YOU should read the article again.
Specifically this page for memory latency
and bandwidth:
https://www.anandtech.com/show/14892/the-apple-iphone-11-pro-and-max-review/3
After you are done showing yourself out, then I'll leave it up to you to find the floating point results.
I'm objective, but calling Apple's ARM CPUs "competitive" with high end is a stretch.
You're making the classic mistake of assuming that the ONLY way to solve a problem is the wya you know.
No-one buys a CPU for the latency and bandwidth, they buy it for the performance on their workload. Apple achieves their uncore performance the same way they achieve their core performance --- by throwing massive amounts of (low power, but high area) logic at the problem rather than (high power) speed. Thus, as I keep telling you, their caches and prefetchers are ASTONISHINGLY good, so that you get vastly more hits in cache and just don't need to go to DRAM that often.
Look at their caches.
Compare
to
In particular look at the L2 and L3 and compare the amount of storage (the regular grid pattern) to the amount of logic (the irregular stuff in the same block). Note how Apple has VASTLY more logic in its caches. That logic is being used to ensure that its caches hold much more data that will be useful in future, compared to Intel's caches.
How is this done? Well, go read many many academic papers. But for example when you have a cache and a read misses you get that line from RAM and then you have various choices like
- do you put that line in L3, or L2, or only L1?
- which line in each of these caches do you remove to make space for the new line?
There are easy answers to these questions, answers known in the 1980s (like make all the caches inclusive, and use random replacement, or pseudo-LRU). But those answers aren't very good! For example on Intel L3, under most circumstances, over half the lines are dead (ie sitting there, but will never be touched again). Or how does your L2 treat D vs I lines? I lines are more critical because the I fetch subsystem can only tolerate a few cycles before grinding to a halt, while D can tolerate 50 cycles or more. So you should prioritize I lines over D in L2 and L3. But that requires a smarter cache. (I don't think Intel or AMD do such prioritization, I've never heard of it.)

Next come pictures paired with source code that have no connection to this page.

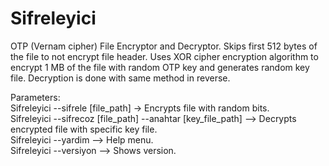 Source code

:# Sifreleyici
OTP (Vernam cipher) File Encryptor and Decryptor. Skips first 512 bytes of the file to not encrypt file header. Uses XOR cipher encryption algorithm to encrypt 1 MB of the file with random OTP key and generates random key file. Decryption is done with same method in reverse.

Parameters:<br />
Sifreleyici --sifrele [file_path] -> Encrypts file with random bits.<br />
Sifreleyici --sifrecoz [file_path] --anahtar [key_file_path] --> Decrypts encrypted file with specific key file.<br />
Sifreleyici --yardim --> Help menu.<br />
Sifreleyici --versiyon --> Shows version.<br />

Working harder you can come up with much better answers, so that you caches hold vastly more USEFUL data. Connect that up to smarter prefetchers and, woo hoo, you no longer need to burn so much power connecting to DRAM as fast as possible.
And this is everywhere. TLBs are also a caching system. And once again you can run your TLBs (and the caches that feed them) the smart way or the easy way.